When you write out the records, keep every word exact and drop the pictures.

> **Records drawn from a dataset**
---------------

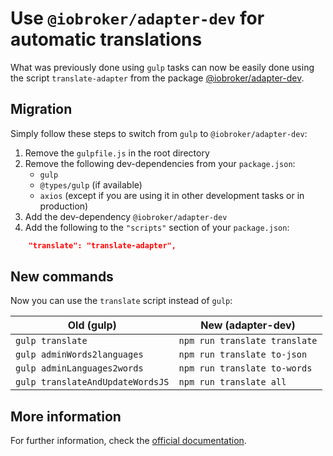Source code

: # Use `@iobroker/adapter-dev` for automatic translations

What was previously done using `gulp` tasks can now be easily done using the script `translate-adapter` from the package [@iobroker/adapter-dev](https://github.com/ioBroker/adapter-dev).

## Migration

Simply follow these steps to switch from `gulp` to `@iobroker/adapter-dev`:

1. Remove the `gulpfile.js` in the root directory
1. Remove the following dev-dependencies from your `package.json`:
    - `gulp`
    - `@types/gulp` (if available)
    - `axios` (except if you are using it in other development tasks or in production)
1. Add the dev-dependency `@iobroker/adapter-dev`
1. Add the following to the `"scripts"` section of your `package.json`:

```json
    "translate": "translate-adapter",
```

## New commands

Now you can use the `translate` script instead of `gulp`:

| Old (gulp)                       | New (adapter-dev)             |
| -------------------------------- | ----------------------------- |
| `gulp translate`                 | `npm run translate translate` |
| `gulp adminWords2languages`      | `npm run translate to-json`   |
| `gulp adminLanguages2words`      | `npm run translate to-words`  |
| `gulp translateAndUpdateWordsJS` | `npm run translate all`       |

## More information

For further information, check the [official documentation](https://github.com/ioBroker/adapter-dev#readme).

---------------

> **Solved exercise**
Source code

: # Use `@iobroker/adapter-dev` for automatic translations

What was previously done using `gulp` tasks can now be easily done using the script `translate-adapter` from the package [@iobroker/adapter-dev](https://github.com/ioBroker/adapter-dev).

## Migration

Simply follow these steps to switch from `gulp` to `@iobroker/adapter-dev`:

1. Remove the `gulpfile.js` in the root directory
1. Remove the following dev-dependencies from your `package.json`:
    - `gulp`
    - `@types/gulp` (if available)
    - `axios` (except if you are using it in other development tasks or in production)
1. Add the dev-dependency `@iobroker/adapter-dev`
1. Add the following to the `"scripts"` section of your `package.json`:

```json
    "translate": "translate-adapter",
```

## New commands

Now you can use the `translate` script instead of `gulp`:

| Old (gulp)                       | New (adapter-dev)             |
| -------------------------------- | ----------------------------- |
| `gulp translate`                 | `npm run translate translate` |
| `gulp adminWords2languages`      | `npm run translate to-json`   |
| `gulp adminLanguages2words`      | `npm run translate to-words`  |
| `gulp translateAndUpdateWordsJS` | `npm run translate all`       |

## More information

For further information, check the [official documentation](https://github.com/ioBroker/adapter-dev#readme).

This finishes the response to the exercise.